Your goal: Go through the data and copy each line where the string "income" appears.

[Extracted entries Boundary: Start]

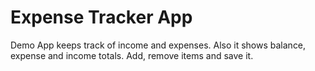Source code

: # Expense Tracker App

Demo App keeps track of income and expenses.
Also it shows balance, expense and income totals. 
Add, remove items and save it.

[Extracted entries Boundary: End]

Written answer:
Demo App keeps track of income and expenses.
Also it shows balance, expense and income totals. 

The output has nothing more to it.